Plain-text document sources
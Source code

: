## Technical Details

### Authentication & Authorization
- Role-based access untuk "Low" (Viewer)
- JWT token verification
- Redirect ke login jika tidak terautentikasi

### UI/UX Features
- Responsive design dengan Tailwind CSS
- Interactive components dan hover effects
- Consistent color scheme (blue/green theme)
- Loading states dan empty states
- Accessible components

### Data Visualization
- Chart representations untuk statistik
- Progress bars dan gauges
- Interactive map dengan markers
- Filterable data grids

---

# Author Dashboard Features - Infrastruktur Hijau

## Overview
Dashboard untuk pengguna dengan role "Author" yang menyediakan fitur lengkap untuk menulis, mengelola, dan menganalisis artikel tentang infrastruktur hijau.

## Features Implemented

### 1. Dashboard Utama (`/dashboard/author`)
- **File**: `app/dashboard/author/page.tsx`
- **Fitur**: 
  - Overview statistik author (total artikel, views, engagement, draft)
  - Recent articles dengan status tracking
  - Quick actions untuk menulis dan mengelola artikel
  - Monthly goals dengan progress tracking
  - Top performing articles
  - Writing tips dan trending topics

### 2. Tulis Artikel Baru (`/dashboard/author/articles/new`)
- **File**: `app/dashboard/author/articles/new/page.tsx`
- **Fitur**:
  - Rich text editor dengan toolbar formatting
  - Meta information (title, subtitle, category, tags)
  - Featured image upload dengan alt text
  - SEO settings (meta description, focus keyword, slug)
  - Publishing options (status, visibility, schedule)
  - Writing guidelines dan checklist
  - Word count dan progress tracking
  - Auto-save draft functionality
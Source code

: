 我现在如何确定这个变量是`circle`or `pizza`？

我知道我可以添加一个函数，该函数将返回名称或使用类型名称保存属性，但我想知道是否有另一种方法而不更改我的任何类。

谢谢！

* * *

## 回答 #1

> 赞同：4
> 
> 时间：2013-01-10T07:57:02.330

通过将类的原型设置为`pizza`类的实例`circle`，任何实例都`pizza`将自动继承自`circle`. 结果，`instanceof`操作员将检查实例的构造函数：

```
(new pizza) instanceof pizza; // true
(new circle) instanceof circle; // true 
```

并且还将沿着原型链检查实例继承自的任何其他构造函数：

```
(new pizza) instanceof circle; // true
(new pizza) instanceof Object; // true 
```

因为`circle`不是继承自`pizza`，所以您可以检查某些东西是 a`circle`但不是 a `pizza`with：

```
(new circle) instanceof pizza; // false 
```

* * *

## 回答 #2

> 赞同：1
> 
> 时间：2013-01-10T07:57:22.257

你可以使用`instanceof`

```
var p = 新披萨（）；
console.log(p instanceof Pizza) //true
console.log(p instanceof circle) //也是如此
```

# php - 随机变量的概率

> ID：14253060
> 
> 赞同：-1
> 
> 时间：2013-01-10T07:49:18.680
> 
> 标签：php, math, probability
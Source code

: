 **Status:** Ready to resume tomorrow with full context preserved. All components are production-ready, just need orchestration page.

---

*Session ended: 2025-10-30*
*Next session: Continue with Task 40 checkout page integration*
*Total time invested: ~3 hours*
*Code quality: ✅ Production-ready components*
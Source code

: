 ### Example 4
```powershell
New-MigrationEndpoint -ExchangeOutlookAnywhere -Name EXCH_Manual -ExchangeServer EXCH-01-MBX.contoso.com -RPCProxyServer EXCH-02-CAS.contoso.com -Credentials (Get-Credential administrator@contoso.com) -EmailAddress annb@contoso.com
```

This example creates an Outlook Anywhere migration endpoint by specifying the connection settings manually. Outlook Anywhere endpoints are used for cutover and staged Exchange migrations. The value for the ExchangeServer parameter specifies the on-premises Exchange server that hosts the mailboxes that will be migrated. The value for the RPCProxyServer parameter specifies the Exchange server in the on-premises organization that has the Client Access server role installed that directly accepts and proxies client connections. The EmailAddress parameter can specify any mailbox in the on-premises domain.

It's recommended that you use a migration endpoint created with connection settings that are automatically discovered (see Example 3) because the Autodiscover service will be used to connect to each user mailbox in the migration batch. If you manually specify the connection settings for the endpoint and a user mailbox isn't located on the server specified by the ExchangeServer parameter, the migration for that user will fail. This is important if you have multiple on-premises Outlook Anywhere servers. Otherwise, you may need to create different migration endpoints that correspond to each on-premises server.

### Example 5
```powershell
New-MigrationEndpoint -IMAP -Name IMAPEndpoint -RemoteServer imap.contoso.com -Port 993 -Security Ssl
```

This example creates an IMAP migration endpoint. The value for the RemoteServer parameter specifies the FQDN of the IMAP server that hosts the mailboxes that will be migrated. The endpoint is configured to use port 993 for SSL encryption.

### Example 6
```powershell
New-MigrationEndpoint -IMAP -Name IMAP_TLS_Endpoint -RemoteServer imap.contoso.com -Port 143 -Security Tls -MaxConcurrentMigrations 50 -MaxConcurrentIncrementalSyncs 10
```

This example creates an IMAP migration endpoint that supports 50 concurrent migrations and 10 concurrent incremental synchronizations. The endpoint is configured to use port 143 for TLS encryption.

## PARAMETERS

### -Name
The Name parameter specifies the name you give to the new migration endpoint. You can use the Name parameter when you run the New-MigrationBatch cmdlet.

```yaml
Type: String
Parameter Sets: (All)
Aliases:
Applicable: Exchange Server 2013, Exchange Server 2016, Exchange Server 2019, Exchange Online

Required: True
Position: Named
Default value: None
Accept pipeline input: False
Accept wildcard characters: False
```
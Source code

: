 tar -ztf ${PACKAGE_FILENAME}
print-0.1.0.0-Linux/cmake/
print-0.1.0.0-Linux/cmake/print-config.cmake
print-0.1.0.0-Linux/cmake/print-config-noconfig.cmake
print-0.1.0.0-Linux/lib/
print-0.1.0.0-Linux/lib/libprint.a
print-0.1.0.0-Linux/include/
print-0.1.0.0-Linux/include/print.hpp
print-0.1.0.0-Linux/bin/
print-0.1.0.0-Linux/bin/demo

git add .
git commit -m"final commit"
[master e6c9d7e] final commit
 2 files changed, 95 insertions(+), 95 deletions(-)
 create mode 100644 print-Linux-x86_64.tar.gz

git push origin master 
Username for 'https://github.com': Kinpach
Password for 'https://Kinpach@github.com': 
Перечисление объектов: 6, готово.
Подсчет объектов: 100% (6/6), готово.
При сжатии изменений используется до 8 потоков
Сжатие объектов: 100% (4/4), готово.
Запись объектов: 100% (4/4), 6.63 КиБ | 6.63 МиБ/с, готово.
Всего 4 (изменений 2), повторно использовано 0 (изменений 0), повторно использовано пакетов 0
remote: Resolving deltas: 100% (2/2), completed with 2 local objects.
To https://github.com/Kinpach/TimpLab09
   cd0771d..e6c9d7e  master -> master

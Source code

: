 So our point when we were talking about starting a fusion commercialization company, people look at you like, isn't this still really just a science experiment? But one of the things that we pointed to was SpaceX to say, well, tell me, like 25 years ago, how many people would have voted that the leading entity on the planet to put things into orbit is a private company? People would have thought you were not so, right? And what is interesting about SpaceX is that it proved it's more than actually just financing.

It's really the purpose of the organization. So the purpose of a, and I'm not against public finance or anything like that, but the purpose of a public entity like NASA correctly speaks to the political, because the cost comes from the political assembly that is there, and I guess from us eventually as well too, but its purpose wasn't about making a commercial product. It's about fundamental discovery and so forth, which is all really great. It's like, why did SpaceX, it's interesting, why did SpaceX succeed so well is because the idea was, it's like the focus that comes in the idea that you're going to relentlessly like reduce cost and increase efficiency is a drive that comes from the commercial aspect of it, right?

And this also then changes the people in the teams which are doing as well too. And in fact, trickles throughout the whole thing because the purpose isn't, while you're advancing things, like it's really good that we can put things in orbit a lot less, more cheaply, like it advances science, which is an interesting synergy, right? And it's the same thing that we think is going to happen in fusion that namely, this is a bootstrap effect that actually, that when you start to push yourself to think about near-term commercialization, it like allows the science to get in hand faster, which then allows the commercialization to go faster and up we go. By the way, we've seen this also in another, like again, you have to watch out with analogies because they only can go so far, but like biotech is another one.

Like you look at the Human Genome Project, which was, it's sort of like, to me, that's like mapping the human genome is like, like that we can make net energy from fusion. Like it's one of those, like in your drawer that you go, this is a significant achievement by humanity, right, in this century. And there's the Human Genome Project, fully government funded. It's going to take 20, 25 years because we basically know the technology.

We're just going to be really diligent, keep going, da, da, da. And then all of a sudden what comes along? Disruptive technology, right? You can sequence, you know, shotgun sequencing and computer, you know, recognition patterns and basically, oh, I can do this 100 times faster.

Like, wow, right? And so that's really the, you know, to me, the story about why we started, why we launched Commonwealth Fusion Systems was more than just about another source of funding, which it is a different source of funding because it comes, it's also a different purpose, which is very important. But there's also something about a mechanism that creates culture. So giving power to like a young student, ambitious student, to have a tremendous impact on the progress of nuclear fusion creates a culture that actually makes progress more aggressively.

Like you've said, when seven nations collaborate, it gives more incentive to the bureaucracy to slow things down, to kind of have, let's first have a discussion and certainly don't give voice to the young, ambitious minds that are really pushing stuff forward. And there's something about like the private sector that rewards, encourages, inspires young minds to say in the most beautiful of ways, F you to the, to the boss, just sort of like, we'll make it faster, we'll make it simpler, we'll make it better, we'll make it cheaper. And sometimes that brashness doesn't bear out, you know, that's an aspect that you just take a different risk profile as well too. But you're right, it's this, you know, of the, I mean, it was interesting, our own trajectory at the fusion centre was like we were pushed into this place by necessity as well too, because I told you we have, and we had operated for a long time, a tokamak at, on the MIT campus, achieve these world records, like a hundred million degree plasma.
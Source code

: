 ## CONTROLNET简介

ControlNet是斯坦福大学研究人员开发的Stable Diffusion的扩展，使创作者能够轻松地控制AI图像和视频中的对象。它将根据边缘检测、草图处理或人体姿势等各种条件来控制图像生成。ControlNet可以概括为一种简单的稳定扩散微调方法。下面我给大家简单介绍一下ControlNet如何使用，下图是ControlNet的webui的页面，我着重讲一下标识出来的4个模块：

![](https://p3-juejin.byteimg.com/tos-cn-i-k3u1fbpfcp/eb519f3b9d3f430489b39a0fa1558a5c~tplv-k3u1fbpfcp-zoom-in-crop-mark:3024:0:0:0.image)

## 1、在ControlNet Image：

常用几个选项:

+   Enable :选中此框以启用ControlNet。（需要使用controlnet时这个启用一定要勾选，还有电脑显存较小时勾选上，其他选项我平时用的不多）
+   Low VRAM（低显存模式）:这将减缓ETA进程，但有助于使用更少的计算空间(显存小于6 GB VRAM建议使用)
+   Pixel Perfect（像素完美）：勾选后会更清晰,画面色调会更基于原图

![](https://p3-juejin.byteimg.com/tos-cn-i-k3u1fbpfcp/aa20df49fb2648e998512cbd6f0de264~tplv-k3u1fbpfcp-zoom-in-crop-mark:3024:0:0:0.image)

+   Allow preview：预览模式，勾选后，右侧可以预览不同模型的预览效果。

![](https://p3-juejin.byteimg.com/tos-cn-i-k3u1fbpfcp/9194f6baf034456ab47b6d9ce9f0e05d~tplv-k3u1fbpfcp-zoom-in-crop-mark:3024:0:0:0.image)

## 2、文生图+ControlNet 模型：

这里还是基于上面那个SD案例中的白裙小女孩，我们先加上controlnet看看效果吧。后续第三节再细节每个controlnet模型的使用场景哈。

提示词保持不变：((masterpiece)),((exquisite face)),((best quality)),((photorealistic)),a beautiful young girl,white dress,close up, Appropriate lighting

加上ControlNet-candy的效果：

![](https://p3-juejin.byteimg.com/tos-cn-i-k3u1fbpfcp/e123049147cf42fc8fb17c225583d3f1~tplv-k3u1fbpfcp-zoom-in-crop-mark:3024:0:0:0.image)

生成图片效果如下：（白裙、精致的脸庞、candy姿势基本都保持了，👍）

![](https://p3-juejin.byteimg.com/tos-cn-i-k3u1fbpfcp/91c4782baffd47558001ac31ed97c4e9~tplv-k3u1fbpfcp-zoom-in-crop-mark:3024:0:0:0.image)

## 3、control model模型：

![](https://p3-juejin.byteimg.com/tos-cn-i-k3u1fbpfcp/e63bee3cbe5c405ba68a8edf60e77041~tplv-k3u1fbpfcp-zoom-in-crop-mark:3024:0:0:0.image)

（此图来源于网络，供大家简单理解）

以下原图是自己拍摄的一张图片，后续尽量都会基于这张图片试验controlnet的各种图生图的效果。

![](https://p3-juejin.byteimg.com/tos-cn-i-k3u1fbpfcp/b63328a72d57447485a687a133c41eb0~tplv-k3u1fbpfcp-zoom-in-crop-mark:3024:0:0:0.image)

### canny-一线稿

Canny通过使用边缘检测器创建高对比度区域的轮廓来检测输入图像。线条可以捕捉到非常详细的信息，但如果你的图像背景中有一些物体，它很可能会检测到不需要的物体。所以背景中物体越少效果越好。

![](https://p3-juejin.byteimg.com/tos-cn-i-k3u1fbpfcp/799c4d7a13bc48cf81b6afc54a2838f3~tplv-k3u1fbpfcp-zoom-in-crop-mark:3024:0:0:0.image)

▸ Directions
The lines from the beginning of the records through the line containing "- Interactive components dan hover effects" should be reproduced exactly. Include nothing else.

▸ Exercise answer
Source code

:## Technical Details

### Authentication & Authorization
- Role-based access untuk "Low" (Viewer)
- JWT token verification
- Redirect ke login jika tidak terautentikasi

### UI/UX Features
- Responsive design dengan Tailwind CSS
- Interactive components dan hover effects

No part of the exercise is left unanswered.